Stored data entries:
--

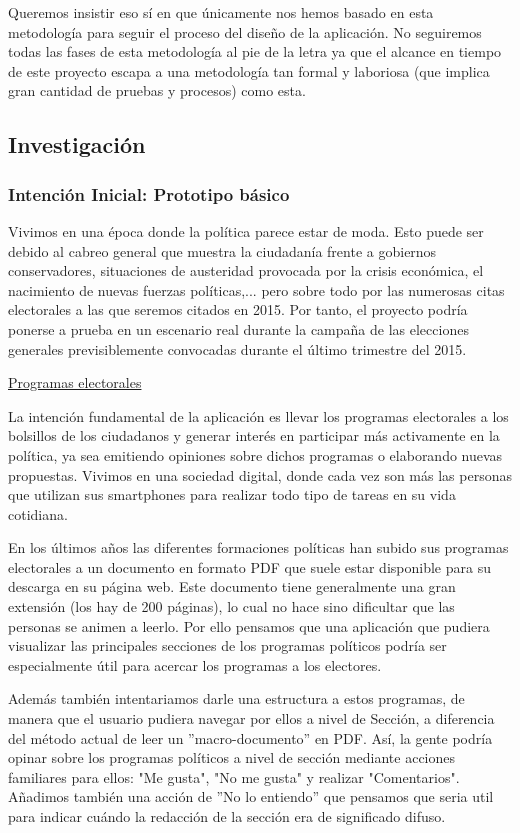 Queremos insistir eso sí en que únicamente nos hemos basado en esta metodología para seguir el proceso del diseño de la aplicación. No seguiremos todas las fases de esta metodología al pie de la letra ya que el alcance en tiempo de este proyecto escapa a una metodología tan formal y laboriosa (que implica gran cantidad de pruebas y procesos) como esta.

\subsection{Investigación}

\subsubsection{Intención Inicial: Prototipo básico}  

Vivimos en una época donde la política parece estar de moda. Esto puede ser debido al cabreo general que muestra la ciudadanía frente a gobiernos conservadores, situaciones de austeridad provocada por la crisis económica, el nacimiento de nuevas fuerzas políticas,... pero sobre todo por las numerosas citas electorales a las que seremos citados en 2015. Por tanto, el proyecto podría ponerse a prueba en un escenario real durante la campaña de las elecciones generales previsiblemente convocadas durante el último trimestre del 2015.

\underline{Programas electorales}

La intención fundamental de la aplicación es llevar los programas electorales a los bolsillos de los ciudadanos y generar interés en participar más activamente en la política, ya sea emitiendo opiniones sobre dichos programas o elaborando nuevas propuestas. Vivimos en una sociedad digital, donde cada vez son más las personas que utilizan sus smartphones para realizar todo tipo de tareas en su vida cotidiana.

En los últimos años las diferentes formaciones políticas han subido sus programas electorales a un documento en formato PDF que suele estar disponible para su descarga en su página web. Este documento tiene generalmente una gran extensión (los hay de 200 páginas), lo cual no hace sino dificultar que las personas se animen a leerlo. Por ello pensamos que una aplicación que pudiera visualizar las principales secciones de los programas políticos podría ser especialmente útil para acercar los programas a los electores.

Además también intentariamos darle una estructura a estos programas, de manera que el usuario pudiera navegar por ellos a nivel de Sección, a diferencia del método actual de leer un ''macro-documento'' en PDF. Así, la gente podría opinar sobre los programas políticos a nivel de sección mediante acciones familiares para ellos: "Me gusta", "No me gusta" y realizar "Comentarios". Añadimos también una acción de ''No lo entiendo'' que pensamos que seria util para indicar cuándo la redacción de la sección era de significado difuso.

--

▶ TASK BRIEF
Would you repeat exactly, and only, the lines from the start of the records above through the line containing "La intención fundamental", with the pictures omitted?

▶ ANSWER TO THE EXERCISE
 Queremos insistir eso sí en que únicamente nos hemos basado en esta metodología para seguir el proceso del diseño de la aplicación. No seguiremos todas las fases de esta metodología al pie de la letra ya que el alcance en tiempo de este proyecto escapa a una metodología tan formal y laboriosa (que implica gran cantidad de pruebas y procesos) como esta.

\subsection{Investigación}

\subsubsection{Intención Inicial: Prototipo básico}  

Vivimos en una época donde la política parece estar de moda. Esto puede ser debido al cabreo general que muestra la ciudadanía frente a gobiernos conservadores, situaciones de austeridad provocada por la crisis económica, el nacimiento de nuevas fuerzas políticas,... pero sobre todo por las numerosas citas electorales a las que seremos citados en 2015. Por tanto, el proyecto podría ponerse a prueba en un escenario real durante la campaña de las elecciones generales previsiblemente convocadas durante el último trimestre del 2015.

\underline{Programas electorales}

La intención fundamental de la aplicación es llevar los programas electorales a los bolsillos de los ciudadanos y generar interés en participar más activamente en la política, ya sea emitiendo opiniones sobre dichos programas o elaborando nuevas propuestas. Vivimos en una sociedad digital, donde cada vez son más las personas que utilizan sus smartphones para realizar todo tipo de tareas en su vida cotidiana.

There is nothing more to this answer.